The amount of exemption under section 54GA would be lower of the following:

 

  1. The amount of capital gain generated on transfer of capital assets in the case of shifting of an industrial undertaking.

 

  1. The cost and expenses incurred in relation to all or any of the purposes mentioned in (a) to (e) above.

 

  1. Capital Gain on Transfer of Residential Property – Section 54H

 

Section 54H has been introduced for the assesse to finance their small/medium enterprise by transferring their residential property. It encourages investment in SME segment (Small & Medium Enterprises) in the manufacturing sector. Exemption under this section is available if the following conditions are satisfied:

 

  1. The asset transferred should be a long-term residential property.

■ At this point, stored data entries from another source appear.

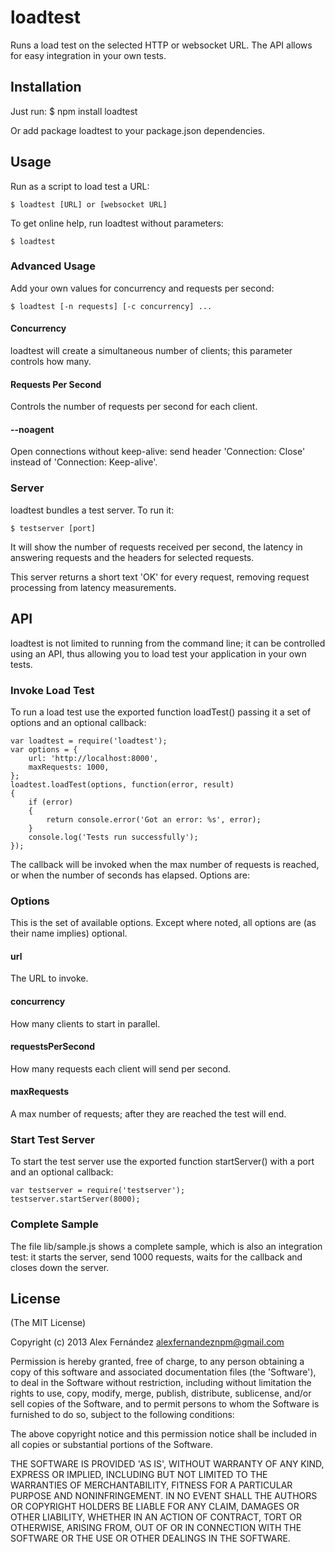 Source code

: # loadtest

Runs a load test on the selected HTTP or websocket URL. The API allows for easy integration in your own tests.

## Installation

Just run:
    $ npm install loadtest

Or add package loadtest to your package.json dependencies.

## Usage

Run as a script to load test a URL:

    $ loadtest [URL] or [websocket URL]

To get online help, run loadtest without parameters:

    $ loadtest

### Advanced Usage

Add your own values for concurrency and requests per second:

    $ loadtest [-n requests] [-c concurrency] ...

#### Concurrency

loadtest will create a simultaneous number of clients; this parameter controls how many.

#### Requests Per Second

Controls the number of requests per second for each client.

#### --noagent

Open connections without keep-alive: send header 'Connection: Close' instead of 'Connection: Keep-alive'.

### Server

loadtest bundles a test server. To run it:

    $ testserver [port]

It will show the number of requests received per second, the latency in answering requests and the headers for selected requests.

This server returns a short text 'OK' for every request, removing request processing from latency measurements.

## API

loadtest is not limited to running from the command line; it can be controlled using an API, thus allowing you to load test your application in your own tests.

### Invoke Load Test

To run a load test use the exported function loadTest() passing it a set of options and an optional callback:

    var loadtest = require('loadtest');
    var options = {
        url: 'http://localhost:8000',
        maxRequests: 1000,
    };
    loadtest.loadTest(options, function(error, result)
    {
        if (error)
        {
            return console.error('Got an error: %s', error);
        }
        console.log('Tests run successfully');
    });

The callback will be invoked when the max number of requests is reached, or when the number of seconds has elapsed. Options are:

### Options

This is the set of available options. Except where noted, all options are (as their name implies) optional.

#### url

The URL to invoke.

#### concurrency

How many clients to start in parallel.

#### requestsPerSecond

How many requests each client will send per second.

#### maxRequests

A max number of requests; after they are reached the test will end.

### Start Test Server

To start the test server use the exported function startServer() with a port and an optional callback:

    var testserver = require('testserver');
    testserver.startServer(8000);

### Complete Sample

The file lib/sample.js shows a complete sample, which is also an integration test: it starts the server, send 1000 requests, waits for the callback and closes down the server.

## License

(The MIT License)

Copyright (c) 2013 Alex Fernández <alexfernandeznpm@gmail.com>

Permission is hereby granted, free of charge, to any person obtaining a copy of this software and associated documentation files (the 'Software'), to deal in the Software without restriction, including without limitation the rights to use, copy, modify, merge, publish, distribute, sublicense, and/or sell copies of the Software, and to permit persons to whom the Software is furnished to do so, subject to the following conditions:

The above copyright notice and this permission notice shall be included in all copies or substantial portions of the Software.

THE SOFTWARE IS PROVIDED 'AS IS', WITHOUT WARRANTY OF ANY KIND, EXPRESS OR IMPLIED, INCLUDING BUT NOT LIMITED TO THE WARRANTIES OF MERCHANTABILITY, FITNESS FOR A PARTICULAR PURPOSE AND NONINFRINGEMENT. IN NO EVENT SHALL THE AUTHORS OR COPYRIGHT HOLDERS BE LIABLE FOR ANY CLAIM, DAMAGES OR OTHER LIABILITY, WHETHER IN AN ACTION OF CONTRACT, TORT OR OTHERWISE, ARISING FROM, OUT OF OR IN CONNECTION WITH THE SOFTWARE OR THE USE OR OTHER DEALINGS IN THE SOFTWARE.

It may be a house or a plot of land.

 

  1. The transfer should take place during April 1, 2012 and March 31, 2017.

 

  1. The assesse will have to utilize the net sale consideration for subscription in equity shares in an “eligible company”, before the due-date of furnishing of return of income.

 

  1. The eligible company should utilize this amount for the purchase of a “new asset “, before the due-date of furnishing of return of income by the assesse or shall deposit the amount in capital gain deposit account.

 

  1. Eligible Company

 

It means a company which satisfies the following conditions:

 

  1. It is incorporated on or after April 1 of the previous year in which residential property is transferred but on or before the due-date of furnishing the return of income under section 139 (1) by the assesse.

 

  1. It is engaged in the business of manufacture of any article or thing.

 

  1. The assesse has more than 50% share capital/voting right after subscription in shares by assesse.

 

  1. The company qualifies to be a SME under the Micro, Small and Medium Enterprises Act, 2006.i.e. its investment in plant and machinery should be more than Rs.25 lakhs but less than Rs.10 crores.

 

  1. New Asset

 

It means new plant and machinery but does not include the following:

 

  1. Any plant or machinery which is used in India or outside India by any person before its installation by the eligible company.

 

  1. Any once appliance.

 

  1. Computer/ Computer software.

 

  1. Any vehicle.

 

  1. Revoke of Exemption

 

It shall be taxable as long term capital gain of the assesse in the year in which the assesse or the eligible company commits the following defaults:

 

  1. If the equity shares in the eligible company are sold or otherwise transferred by the assesse within 5 years from the date of its acquisition.

 

  1. If the deposit account is not utilized fully or partly by the eligible company for purchasing the new asset within 1 year from the date of subscription in equity shares by the assesse.

 

  1. Extension of Time Limit for Acquiring New Asset – Section 54H

 

Where the transfer of a capital asset is by way of compulsory acquisition under any law and the amount of compensation awarded for such acquisition is not received by the assesse on the date of such transfer, then for availing the benefit under sections 54, 54B, 54D, 54EC and 54F the time limit shall be reckoned from the date of receipt of such compensation.

 

  1. Initial Compensation

 

If the initial compensation is received in parts, then the entire compensation is taxable in the year in which a part is first received. However, the time limit for acquiring new asset or for depositing the amount of capital gain in Capital Gain Account Scheme under sections 54, 54B, 54D, 54EC & 54F shall be determined on the basis of dates of receipt of different parts of initial compensation.